● **GOAL OF THE EXERCISE**
Make an exact copy of the records, omitting all images.

● **RECORDS PROVIDED**

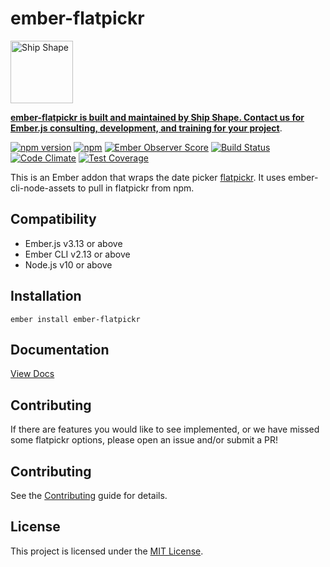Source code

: # ember-flatpickr

<a href="https://shipshape.io/"><img src="http://i.imgur.com/DWHQjA5.png" alt="Ship Shape" width="100" height="100"/></a>

**[ember-flatpickr is built and maintained by Ship Shape. Contact us for Ember.js consulting, development, and training for your project](https://shipshape.io/ember-consulting/)**.

[![npm version](https://badge.fury.io/js/ember-flatpickr.svg)](http://badge.fury.io/js/ember-flatpickr)
[![npm](https://img.shields.io/npm/dm/ember-flatpickr.svg)]()
[![Ember Observer Score](https://emberobserver.com/badges/ember-flatpickr.svg)](https://emberobserver.com/addons/ember-flatpickr)
[![Build Status](https://travis-ci.com/shipshapecode/ember-flatpickr.svg?branch=master)](https://travis-ci.com/shipshapecode/ember-flatpickr)
[![Code Climate](https://codeclimate.com/github/shipshapecode/ember-flatpickr/badges/gpa.svg)](https://codeclimate.com/github/shipshapecode/ember-flatpickr)
[![Test Coverage](https://codeclimate.com/github/shipshapecode/ember-flatpickr/badges/coverage.svg)](https://codeclimate.com/github/shipshapecode/ember-flatpickr/coverage)

This is an Ember addon that wraps the date picker [flatpickr](http://chmln.github.io/flatpickr/). It uses ember-cli-node-assets to pull in flatpickr from npm.

## Compatibility

- Ember.js v3.13 or above
- Ember CLI v2.13 or above
- Node.js v10 or above

## Installation

`ember install ember-flatpickr`

## Documentation

[View Docs](https://shipshapecode.github.io/ember-flatpickr/)

## Contributing

If there are features you would like to see implemented, or we have missed some flatpickr options, please open an issue and/or submit a PR!

## Contributing

See the [Contributing](CONTRIBUTING.md) guide for details.

## License

This project is licensed under the [MIT License](LICENSE.md).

● **ANSWER BOX**
Source code

: # ember-flatpickr

<a href="https://shipshape.io/"><img src="http://i.imgur.com/DWHQjA5.png" alt="Ship Shape" width="100" height="100"/></a>

**[ember-flatpickr is built and maintained by Ship Shape. Contact us for Ember.js consulting, development, and training for your project](https://shipshape.io/ember-consulting/)**.

[![npm version](https://badge.fury.io/js/ember-flatpickr.svg)](http://badge.fury.io/js/ember-flatpickr)
[![npm](https://img.shields.io/npm/dm/ember-flatpickr.svg)]()
[![Ember Observer Score](https://emberobserver.com/badges/ember-flatpickr.svg)](https://emberobserver.com/addons/ember-flatpickr)
[![Build Status](https://travis-ci.com/shipshapecode/ember-flatpickr.svg?branch=master)](https://travis-ci.com/shipshapecode/ember-flatpickr)
[![Code Climate](https://codeclimate.com/github/shipshapecode/ember-flatpickr/badges/gpa.svg)](https://codeclimate.com/github/shipshapecode/ember-flatpickr)
[![Test Coverage](https://codeclimate.com/github/shipshapecode/ember-flatpickr/badges/coverage.svg)](https://codeclimate.com/github/shipshapecode/ember-flatpickr/coverage)

This is an Ember addon that wraps the date picker [flatpickr](http://chmln.github.io/flatpickr/). It uses ember-cli-node-assets to pull in flatpickr from npm.

## Compatibility

- Ember.js v3.13 or above
- Ember CLI v2.13 or above
- Node.js v10 or above

## Installation

`ember install ember-flatpickr`

## Documentation

[View Docs](https://shipshapecode.github.io/ember-flatpickr/)

## Contributing

If there are features you would like to see implemented, or we have missed some flatpickr options, please open an issue and/or submit a PR!

## Contributing

See the [Contributing](CONTRIBUTING.md) guide for details.

## License

This project is licensed under the [MIT License](LICENSE.md).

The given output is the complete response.